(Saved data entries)

::::::

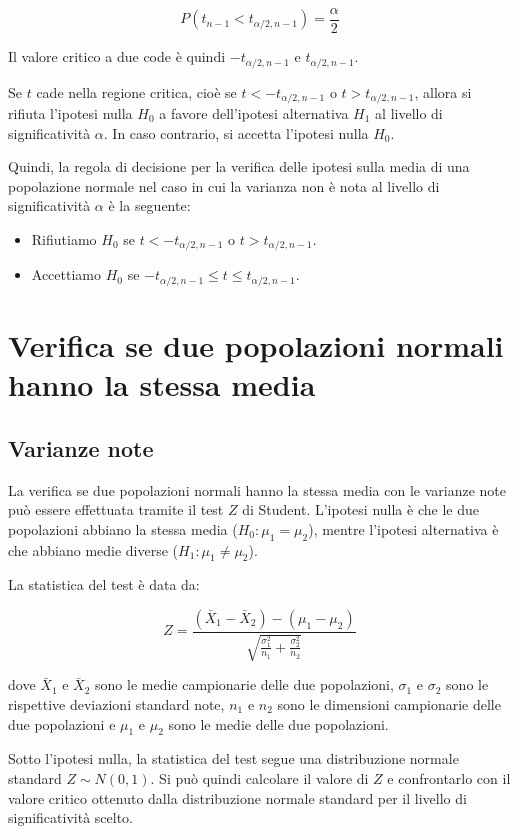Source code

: $$
P(t_{n-1} < t_{\alpha/2,n-1}) = \frac{\alpha}{2}
$$

Il valore critico a due code è quindi $-t_{\alpha/2,n-1}$ e $t_{\alpha/2,n-1}$.

Se $t$ cade nella regione critica, cioè se $t < -t_{\alpha/2,n-1}$ o $t > t_{\alpha/2,n-1}$, allora si rifiuta l'ipotesi nulla $H_0$ a favore dell'ipotesi alternativa $H_1$ al livello di significatività $\alpha$. In caso contrario, si accetta l'ipotesi nulla $H_0$.

Quindi, la regola di decisione per la verifica delle ipotesi sulla media di una popolazione normale nel caso in cui la varianza non è nota al livello di significatività $\alpha$ è la seguente:
\begin{itemize}
  
\item Rifiutiamo $H_0$ se $t < -t_{\alpha/2,n-1}$ o $t > t_{\alpha/2,n-1}$.
\item Accettiamo $H_0$ se $-t_{\alpha/2,n-1} \leq t \leq t_{\alpha/2,n-1}$.

\end{itemize}


\section{Verifica se due popolazioni normali hanno la stessa media}

\subsection{Varianze note}
La verifica se due popolazioni normali hanno la stessa media con le varianze note può essere effettuata tramite il test $Z$ di Student. L'ipotesi nulla è che le due popolazioni abbiano la stessa media ($H_0: \mu_1 = \mu_2$), mentre l'ipotesi alternativa è che abbiano medie diverse ($H_1: \mu_1 \neq \mu_2$).

La statistica del test è data da:

$$Z = \frac{(\bar{X}_1 - \bar{X}_2) - (\mu_1 - \mu_2)}{\sqrt{\frac{\sigma_1^2}{n_1} + \frac{\sigma_2^2}{n_2}}}$$

dove $\bar{X}_1$ e $\bar{X}_2$ sono le medie campionarie delle due popolazioni, $\sigma_1$ e $\sigma_2$ sono le rispettive deviazioni standard note, $n_1$ e $n_2$ sono le dimensioni campionarie delle due popolazioni e $\mu_1$ e $\mu_2$ sono le medie delle due popolazioni.

Sotto l'ipotesi nulla, la statistica del test segue una distribuzione normale standard $Z \sim N(0,1)$. Si può quindi calcolare il valore di $Z$ e confrontarlo con il valore critico ottenuto dalla distribuzione normale standard per il livello di significatività scelto.

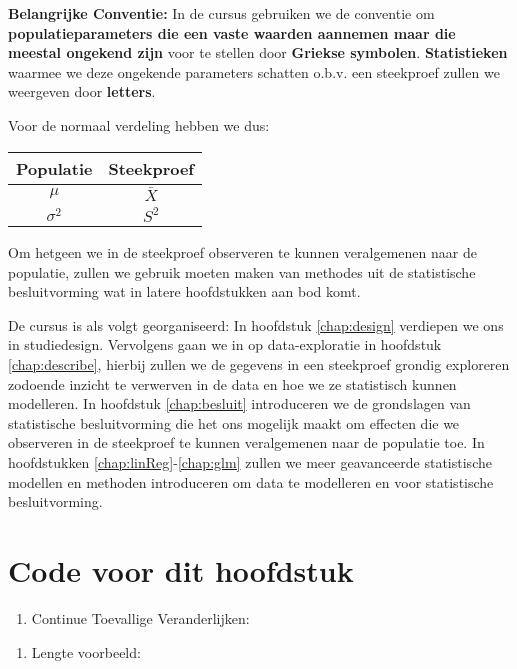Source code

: \documentclass[
  12pt,dutch,coursenotes]{book}
\providecommand{\tightlist}{%
  \setlength{\itemsep}{0pt}\setlength{\parskip}{0pt}}
\theoremstyle{definition}
\theoremstyle{definition}
\theoremstyle{definition}
\theoremstyle{remark}
\begin{document}
\textbf{Belangrijke Conventie:} In de cursus gebruiken we de conventie om \textbf{populatieparameters die een vaste waarden aannemen maar die meestal ongekend zijn} voor te stellen door \textbf{Griekse symbolen}. \textbf{Statistieken} waarmee we deze ongekende parameters schatten o.b.v. een steekproef zullen we weergeven door \textbf{letters}.

Voor de normaal verdeling hebben we dus:

\begin{longtable}[]{@{}cc@{}}
\toprule
Populatie & Steekproef\tabularnewline
\midrule
\endhead
\(\mu\) & \(\bar X\)\tabularnewline
\(\sigma^2\) & \(S^2\)\tabularnewline
\bottomrule
\end{longtable}

Om hetgeen we in de steekproef observeren te kunnen veralgemenen naar de populatie, zullen we gebruik moeten maken van methodes uit de statistische besluitvorming wat in latere hoofdstukken aan bod komt.

De cursus is als volgt georganiseerd:
In hoofdstuk \ref{chap:design} verdiepen we ons in studiedesign. Vervolgens gaan we in op data-exploratie in hoofdstuk \ref{chap:describe}, hierbij zullen we de gegevens in een steekproef grondig exploreren zodoende inzicht te verwerven in de data en hoe we ze statistisch kunnen modelleren.
In hoofdstuk \ref{chap:besluit} introduceren we de grondslagen van statistische besluitvorming die het ons mogelijk maakt om effecten die we observeren in de steekproef te kunnen veralgemenen naar de populatie toe.
In hoofdstukken \ref{chap:linReg}-\ref{chap:glm} zullen we meer geavanceerde statistische modellen en methoden introduceren om data te modelleren en voor statistische besluitvorming.

\hypertarget{code-voor-dit-hoofdstuk}{%
\section{Code voor dit hoofdstuk}\label{code-voor-dit-hoofdstuk}}

\begin{enumerate}
\def\labelenumi{\arabic{enumi}.}
\tightlist
\item
  Continue Toevallige Veranderlijken:
\end{enumerate}

\begin{enumerate}
\def\labelenumi{\arabic{enumi}.}
\setcounter{enumi}{1}
\tightlist
\item
  Lengte voorbeeld:
\end{enumerate}
\end{document}
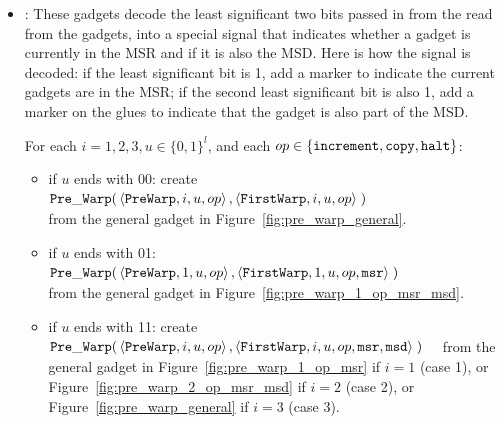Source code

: \begin{itemize}

    \item {\prewarp}:
    These gadgets decode the least significant two bits passed in from the read from the {\cread} gadgets, into a special signal that indicates whether a gadget is currently in the MSR and if it is also the MSD.
    Here is how the signal is decoded: if the least significant bit is 1, add a marker to indicate the current gadgets are in the MSR; if the second least significant bit is also 1, add a marker on the glues to indicate that the gadget is also part of the MSD.

    For each $i = 1,2,3, u \in \{0, 1\}^l$, and each $op \in \{ {\tt increment}, {\tt copy}, {\tt halt} \}$:
    \begin{itemize}
        \item if $u$ ends with 00:
        create
        $\begin{aligned}[t]
            {\tt Pre\_Warp}(& \left\langle {\tt PreWarp},   i, u, op \right\rangle,
                       \left\langle {\tt FirstWarp}, i, u, op \right\rangle \;)
        \end{aligned}$ \\ from the general gadget in Figure~\ref{fig:pre_warp_general}.

        \item if $u$ ends with 01:
        $\begin{aligned}[t]
            {\tt Pre\_Warp}(& \left\langle {\tt PreWarp},   1, u, op            \right\rangle,
                       \left\langle {\tt FirstWarp}, 1, u, op, {\tt msr} \right\rangle \;)
        \end{aligned}$ \\ from the general gadget in Figure~\ref{fig:pre_warp_1_op_msr_msd}.

        \item if $u$ ends with 11:
        create
        $\begin{aligned}[t]
            {\tt Pre\_Warp}(& \left\langle {\tt PreWarp},   i, u, op                       \right\rangle,
                       \left\langle {\tt FirstWarp}, i, u, op, {\tt msr}, {\tt msd} \right\rangle \;)
        \end{aligned}$ from the general gadget in Figure~\ref{fig:pre_warp_1_op_msr} if $i = 1$ (case 1),
        or Figure~\ref{fig:pre_warp_2_op_msr_msd} if $i = 2$ (case 2), or Figure~\ref{fig:pre_warp_general} if $i = 3$ (case 3).
    \end{itemize}
    \vspace{.5cm}


\end{itemize}

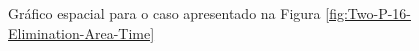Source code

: \documentclass{article}
\begin{document}
	\begin{figure}[h]
		\centering
		\qquad
		\caption{Gráfico espacial para o caso apresentado na Figura \ref{fig:Two-P-16-Elimination-Area-Time}}
		\label{fig:Two-P-18-Elimination-Area-Space}
	\end{figure}	
	
\end{document}
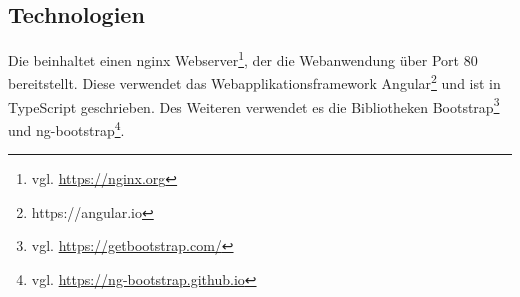 \subsection{Technologien}
    Die {\webAppService} beinhaltet einen nginx Webserver\footnote{vgl. \url{https://nginx.org}},
    der die Webanwendung über Port 80 bereitstellt.
    Diese verwendet das Webapplikationsframework Angular\footnote{https://angular.io}
    und ist in TypeScript geschrieben.
    Des Weiteren verwendet es die Bibliotheken
    Bootstrap\footnote{vgl. \url{https://getbootstrap.com/}}
    und ng-bootstrap\footnote{vgl. \url{https://ng-bootstrap.github.io}}.
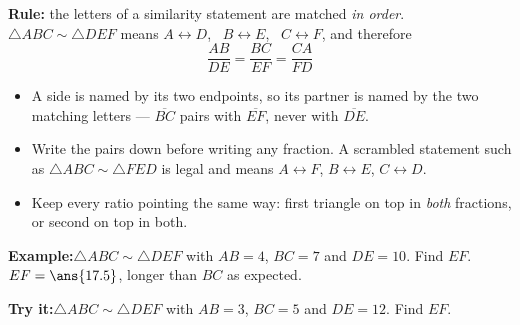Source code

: \documentclass[12pt]{article}
\begin{document}


\begin{formulabox}
\textbf{Rule:} the letters of a similarity statement are matched \emph{in order}.
$\triangle ABC \sim \triangle DEF$ means
$A \leftrightarrow D$, \ $B \leftrightarrow E$, \ $C \leftrightarrow F$, and
therefore
\[ \frac{AB}{DE} = \frac{BC}{EF} = \frac{CA}{FD} \]
\begin{itemize}[leftmargin=0.8cm, itemsep=1pt, topsep=2pt]
  \item A side is named by its two endpoints, so its partner is named by the two
        matching letters --- $\overline{BC}$ pairs with $\overline{EF}$, never with
        $\overline{DE}$.
  \item Write the pairs down before writing any fraction. A scrambled statement
        such as $\triangle ABC \sim \triangle FED$ is legal and means
        $A \leftrightarrow F$, $B \leftrightarrow E$, $C \leftrightarrow D$.
  \item Keep every ratio pointing the same way: first triangle on top in
        \emph{both} fractions, or second on top in both.
\end{itemize}
\end{formulabox}

\begin{examplebox}
\textbf{Example:}\quad $\triangle ABC \sim \triangle DEF$ with $AB = 4$, $BC = 7$
and $DE = 10$. Find $EF$.
$EF = \ans{17.5}$, longer than $BC$ as expected.
\end{examplebox}

\begin{tryitbox}
\textbf{Try it:}\quad $\triangle ABC \sim \triangle DEF$ with $AB = 3$, $BC = 5$
and $DE = 12$. Find $EF$.\\[2pt]
\end{tryitbox}

\end{document}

::::::

# Activity
Wherever the word "Elimination" occurs in the data, copy that whole line.

# Exercise answer
		\caption{Gráfico espacial para o caso apresentado na Figura \ref{fig:Two-P-16-Elimination-Area-Time}}
		\label{fig:Two-P-18-Elimination-Area-Space}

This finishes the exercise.